> _What you will do_:
When you reply, transcribe every line of the data below exactly.

(Information Opens)

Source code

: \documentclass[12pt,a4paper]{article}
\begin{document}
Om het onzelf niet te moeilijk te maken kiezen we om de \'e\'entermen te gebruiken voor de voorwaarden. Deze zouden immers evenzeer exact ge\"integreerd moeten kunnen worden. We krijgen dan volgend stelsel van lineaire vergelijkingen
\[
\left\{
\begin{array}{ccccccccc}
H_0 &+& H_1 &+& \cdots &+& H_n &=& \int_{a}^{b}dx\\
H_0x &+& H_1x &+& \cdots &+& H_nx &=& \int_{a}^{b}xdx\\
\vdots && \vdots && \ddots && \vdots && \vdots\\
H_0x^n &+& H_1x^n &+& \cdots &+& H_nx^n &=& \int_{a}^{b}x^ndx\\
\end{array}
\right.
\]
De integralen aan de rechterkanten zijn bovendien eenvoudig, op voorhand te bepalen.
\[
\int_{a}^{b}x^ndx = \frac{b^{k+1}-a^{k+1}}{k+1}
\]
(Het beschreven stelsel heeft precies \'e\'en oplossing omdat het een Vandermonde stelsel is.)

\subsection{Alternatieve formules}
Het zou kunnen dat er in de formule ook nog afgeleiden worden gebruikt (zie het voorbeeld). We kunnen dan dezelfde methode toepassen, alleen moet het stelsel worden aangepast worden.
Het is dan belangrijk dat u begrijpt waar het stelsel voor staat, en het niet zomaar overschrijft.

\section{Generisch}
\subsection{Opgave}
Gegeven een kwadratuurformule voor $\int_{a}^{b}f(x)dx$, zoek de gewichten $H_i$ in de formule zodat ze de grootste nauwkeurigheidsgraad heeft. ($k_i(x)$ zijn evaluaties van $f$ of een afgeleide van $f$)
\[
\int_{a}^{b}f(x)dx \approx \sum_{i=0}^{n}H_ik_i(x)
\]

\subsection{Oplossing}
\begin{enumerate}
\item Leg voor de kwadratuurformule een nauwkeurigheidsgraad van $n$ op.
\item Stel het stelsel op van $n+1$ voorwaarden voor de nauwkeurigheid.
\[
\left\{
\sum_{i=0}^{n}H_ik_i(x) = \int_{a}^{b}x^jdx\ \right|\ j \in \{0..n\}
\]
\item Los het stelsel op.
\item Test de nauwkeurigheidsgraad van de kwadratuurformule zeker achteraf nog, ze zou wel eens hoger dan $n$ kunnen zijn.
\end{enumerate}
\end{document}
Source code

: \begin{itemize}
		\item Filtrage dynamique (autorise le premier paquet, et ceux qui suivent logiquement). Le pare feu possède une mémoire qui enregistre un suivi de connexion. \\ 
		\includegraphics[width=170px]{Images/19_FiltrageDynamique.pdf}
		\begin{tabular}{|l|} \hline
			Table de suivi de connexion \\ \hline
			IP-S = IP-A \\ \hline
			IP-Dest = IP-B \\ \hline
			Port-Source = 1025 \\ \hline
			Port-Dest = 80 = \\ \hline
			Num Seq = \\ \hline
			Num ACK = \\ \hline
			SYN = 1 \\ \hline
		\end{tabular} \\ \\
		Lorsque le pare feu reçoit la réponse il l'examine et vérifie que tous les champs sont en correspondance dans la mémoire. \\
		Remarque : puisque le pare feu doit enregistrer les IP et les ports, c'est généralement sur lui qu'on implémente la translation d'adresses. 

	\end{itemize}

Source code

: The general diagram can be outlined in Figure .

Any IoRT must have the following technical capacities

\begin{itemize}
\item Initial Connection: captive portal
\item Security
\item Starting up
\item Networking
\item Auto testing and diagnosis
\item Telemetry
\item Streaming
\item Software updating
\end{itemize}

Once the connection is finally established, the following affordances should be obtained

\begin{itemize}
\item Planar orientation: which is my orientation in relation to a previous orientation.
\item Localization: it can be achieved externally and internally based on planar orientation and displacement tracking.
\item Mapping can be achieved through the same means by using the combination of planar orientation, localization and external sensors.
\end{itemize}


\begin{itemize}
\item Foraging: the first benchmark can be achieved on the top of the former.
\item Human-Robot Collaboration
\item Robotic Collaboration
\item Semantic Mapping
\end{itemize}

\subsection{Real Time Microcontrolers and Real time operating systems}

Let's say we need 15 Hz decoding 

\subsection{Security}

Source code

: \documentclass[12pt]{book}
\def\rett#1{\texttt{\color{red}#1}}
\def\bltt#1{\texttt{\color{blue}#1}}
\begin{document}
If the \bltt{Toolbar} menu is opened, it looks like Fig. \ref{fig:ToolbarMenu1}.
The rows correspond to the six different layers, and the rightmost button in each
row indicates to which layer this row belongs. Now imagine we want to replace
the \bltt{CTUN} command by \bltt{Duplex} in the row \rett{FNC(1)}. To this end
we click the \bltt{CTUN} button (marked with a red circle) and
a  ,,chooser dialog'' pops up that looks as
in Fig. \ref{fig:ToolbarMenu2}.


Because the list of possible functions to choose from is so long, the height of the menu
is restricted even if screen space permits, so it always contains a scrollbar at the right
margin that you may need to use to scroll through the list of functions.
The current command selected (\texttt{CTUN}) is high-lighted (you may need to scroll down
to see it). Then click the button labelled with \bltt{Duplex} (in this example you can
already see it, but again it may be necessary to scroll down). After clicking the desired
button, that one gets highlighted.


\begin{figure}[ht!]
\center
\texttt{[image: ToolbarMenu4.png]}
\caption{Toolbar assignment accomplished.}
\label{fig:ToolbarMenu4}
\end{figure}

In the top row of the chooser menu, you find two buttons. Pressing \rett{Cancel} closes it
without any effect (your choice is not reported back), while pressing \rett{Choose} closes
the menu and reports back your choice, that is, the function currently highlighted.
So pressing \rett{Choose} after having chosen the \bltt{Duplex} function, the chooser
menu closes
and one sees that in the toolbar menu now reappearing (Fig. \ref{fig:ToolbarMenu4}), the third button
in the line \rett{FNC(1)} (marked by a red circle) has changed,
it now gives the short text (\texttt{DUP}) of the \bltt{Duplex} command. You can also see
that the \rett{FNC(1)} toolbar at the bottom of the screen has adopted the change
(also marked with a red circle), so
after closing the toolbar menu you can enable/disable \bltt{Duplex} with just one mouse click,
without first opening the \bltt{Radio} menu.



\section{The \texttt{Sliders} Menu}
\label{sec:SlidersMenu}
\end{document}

(Information Closes)

> _Response to this exercise_:
Source code

: \documentclass[12pt,a4paper]{article}
\begin{document}
Om het onzelf niet te moeilijk te maken kiezen we om de \'e\'entermen te gebruiken voor de voorwaarden. Deze zouden immers evenzeer exact ge\"integreerd moeten kunnen worden. We krijgen dan volgend stelsel van lineaire vergelijkingen
\[
\left\{
\begin{array}{ccccccccc}
H_0 &+& H_1 &+& \cdots &+& H_n &=& \int_{a}^{b}dx\\
H_0x &+& H_1x &+& \cdots &+& H_nx &=& \int_{a}^{b}xdx\\
\vdots && \vdots && \ddots && \vdots && \vdots\\
H_0x^n &+& H_1x^n &+& \cdots &+& H_nx^n &=& \int_{a}^{b}x^ndx\\
\end{array}
\right.
\]
De integralen aan de rechterkanten zijn bovendien eenvoudig, op voorhand te bepalen.
\[
\int_{a}^{b}x^ndx = \frac{b^{k+1}-a^{k+1}}{k+1}
\]
(Het beschreven stelsel heeft precies \'e\'en oplossing omdat het een Vandermonde stelsel is.)

\subsection{Alternatieve formules}
Het zou kunnen dat er in de formule ook nog afgeleiden worden gebruikt (zie het voorbeeld). We kunnen dan dezelfde methode toepassen, alleen moet het stelsel worden aangepast worden.
Het is dan belangrijk dat u begrijpt waar het stelsel voor staat, en het niet zomaar overschrijft.

\section{Generisch}
\subsection{Opgave}
Gegeven een kwadratuurformule voor $\int_{a}^{b}f(x)dx$, zoek de gewichten $H_i$ in de formule zodat ze de grootste nauwkeurigheidsgraad heeft. ($k_i(x)$ zijn evaluaties van $f$ of een afgeleide van $f$)
\[
\int_{a}^{b}f(x)dx \approx \sum_{i=0}^{n}H_ik_i(x)
\]

\subsection{Oplossing}
\begin{enumerate}
\item Leg voor de kwadratuurformule een nauwkeurigheidsgraad van $n$ op.
\item Stel het stelsel op van $n+1$ voorwaarden voor de nauwkeurigheid.
\[
\left\{
\sum_{i=0}^{n}H_ik_i(x) = \int_{a}^{b}x^jdx\ \right|\ j \in \{0..n\}
\]
\item Los het stelsel op.
\item Test de nauwkeurigheidsgraad van de kwadratuurformule zeker achteraf nog, ze zou wel eens hoger dan $n$ kunnen zijn.
\end{enumerate}
\end{document}
Source code

: \begin{itemize}
		\item Filtrage dynamique (autorise le premier paquet, et ceux qui suivent logiquement). Le pare feu possède une mémoire qui enregistre un suivi de connexion. \\ 
		\includegraphics[width=170px]{Images/19_FiltrageDynamique.pdf}
		\begin{tabular}{|l|} \hline
			Table de suivi de connexion \\ \hline
			IP-S = IP-A \\ \hline
			IP-Dest = IP-B \\ \hline
			Port-Source = 1025 \\ \hline
			Port-Dest = 80 = \\ \hline
			Num Seq = \\ \hline
			Num ACK = \\ \hline
			SYN = 1 \\ \hline
		\end{tabular} \\ \\
		Lorsque le pare feu reçoit la réponse il l'examine et vérifie que tous les champs sont en correspondance dans la mémoire. \\
		Remarque : puisque le pare feu doit enregistrer les IP et les ports, c'est généralement sur lui qu'on implémente la translation d'adresses. 

	\end{itemize}

Source code

: The general diagram can be outlined in Figure .

Any IoRT must have the following technical capacities

\begin{itemize}
\item Initial Connection: captive portal
\item Security
\item Starting up
\item Networking
\item Auto testing and diagnosis
\item Telemetry
\item Streaming
\item Software updating
\end{itemize}

Once the connection is finally established, the following affordances should be obtained

\begin{itemize}
\item Planar orientation: which is my orientation in relation to a previous orientation.
\item Localization: it can be achieved externally and internally based on planar orientation and displacement tracking.
\item Mapping can be achieved through the same means by using the combination of planar orientation, localization and external sensors.
\end{itemize}


\begin{itemize}
\item Foraging: the first benchmark can be achieved on the top of the former.
\item Human-Robot Collaboration
\item Robotic Collaboration
\item Semantic Mapping
\end{itemize}

\subsection{Real Time Microcontrolers and Real time operating systems}

Let's say we need 15 Hz decoding 

\subsection{Security}

Source code

: \documentclass[12pt]{book}
\def\rett#1{\texttt{\color{red}#1}}
\def\bltt#1{\texttt{\color{blue}#1}}
\begin{document}
If the \bltt{Toolbar} menu is opened, it looks like Fig. \ref{fig:ToolbarMenu1}.
The rows correspond to the six different layers, and the rightmost button in each
row indicates to which layer this row belongs. Now imagine we want to replace
the \bltt{CTUN} command by \bltt{Duplex} in the row \rett{FNC(1)}. To this end
we click the \bltt{CTUN} button (marked with a red circle) and
a  ,,chooser dialog'' pops up that looks as
in Fig. \ref{fig:ToolbarMenu2}.


Because the list of possible functions to choose from is so long, the height of the menu
is restricted even if screen space permits, so it always contains a scrollbar at the right
margin that you may need to use to scroll through the list of functions.
The current command selected (\texttt{CTUN}) is high-lighted (you may need to scroll down
to see it). Then click the button labelled with \bltt{Duplex} (in this example you can
already see it, but again it may be necessary to scroll down). After clicking the desired
button, that one gets highlighted.


\begin{figure}[ht!]
\center
\texttt{[image: ToolbarMenu4.png]}
\caption{Toolbar assignment accomplished.}
\label{fig:ToolbarMenu4}
\end{figure}

In the top row of the chooser menu, you find two buttons. Pressing \rett{Cancel} closes it
without any effect (your choice is not reported back), while pressing \rett{Choose} closes
the menu and reports back your choice, that is, the function currently highlighted.
So pressing \rett{Choose} after having chosen the \bltt{Duplex} function, the chooser
menu closes
and one sees that in the toolbar menu now reappearing (Fig. \ref{fig:ToolbarMenu4}), the third button
in the line \rett{FNC(1)} (marked by a red circle) has changed,
it now gives the short text (\texttt{DUP}) of the \bltt{Duplex} command. You can also see
that the \rett{FNC(1)} toolbar at the bottom of the screen has adopted the change
(also marked with a red circle), so
after closing the toolbar menu you can enable/disable \bltt{Duplex} with just one mouse click,
without first opening the \bltt{Radio} menu.



\section{The \texttt{Sliders} Menu}
\label{sec:SlidersMenu}
\end{document}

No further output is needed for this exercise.